**What the exercise asks:** Every line in the listing below from the one with "- The latitude" through the one with "### Joining the basemap and the data" is to be reproduced exactly, both ends included; leave out the rest.

**Available data:**
----

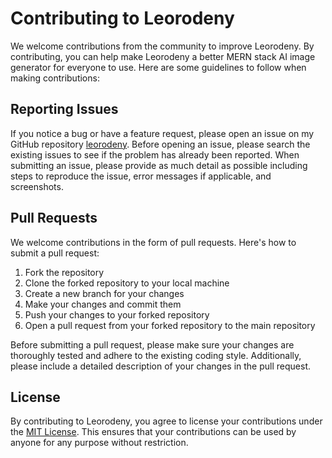 # Contributing to Leorodeny
We welcome contributions from the community to improve Leorodeny. By contributing, you can help make Leorodeny a better MERN stack AI image generator for everyone to use. Here are some guidelines to follow when making contributions:

## Reporting Issues
If you notice a bug or have a feature request, please open an issue on my GitHub repository [leorodeny](https://github.com/whybe7/leorodney).
Before opening an issue, please search the existing issues to see if the problem has already been reported.
When submitting an issue, please provide as much detail as possible including steps to reproduce the issue, error messages if applicable, and screenshots.

## Pull Requests
We welcome contributions in the form of pull requests. Here's how to submit a pull request:

1. Fork the repository
2. Clone the forked repository to your local machine
3. Create a new branch for your changes
4. Make your changes and commit them
5. Push your changes to your forked repository
6. Open a pull request from your forked repository to the main repository

Before submitting a pull request, please make sure your changes are thoroughly tested and adhere to the existing coding style. Additionally, please include a detailed description of your changes in the pull request.

## License
By contributing to Leorodeny, you agree to license your contributions under the [MIT License](/LICENSE.md). This ensures that your contributions can be used by anyone for any purpose without restriction.
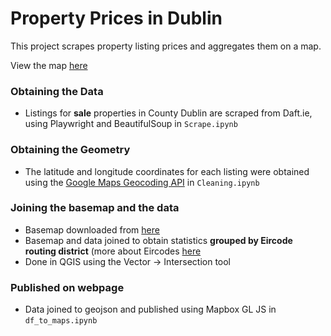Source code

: # Property Prices in Dublin

This project scrapes property listing prices and aggregates them on a map. 

View the map [here](https://kellywaldro.github.io/dublin_properties/)

### Obtaining the Data 

- Listings for **sale** properties in County Dublin are scraped from Daft.ie, using Playwright and BeautifulSoup in `Scrape.ipynb`

### Obtaining the Geometry 

- The latitude and longitude coordinates for each listing were obtained using the [Google Maps Geocoding API](   https://developers.google.com/maps/documentation/geocoding/overview) in `Cleaning.ipynb`

### Joining the basemap and the data 

- Basemap downloaded from [here](https://autoaddress.com/en-ie/support/developer-centre/resources/routing-key-boundaries)
- Basemap and data joined to obtain statistics **grouped by Eircode routing district** (more about Eircodes [here](https://www.eircode.ie/what-is-eircode)
- Done in QGIS using the Vector -> Intersection tool 

### Published on webpage 

- Data joined to geojson and published using Mapbox GL JS in `df_to_maps.ipynb`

----

**Result below:**
- The latitude and longitude coordinates for each listing were obtained using the [Google Maps Geocoding API](   https://developers.google.com/maps/documentation/geocoding/overview) in `Cleaning.ipynb`

### Joining the basemap and the data 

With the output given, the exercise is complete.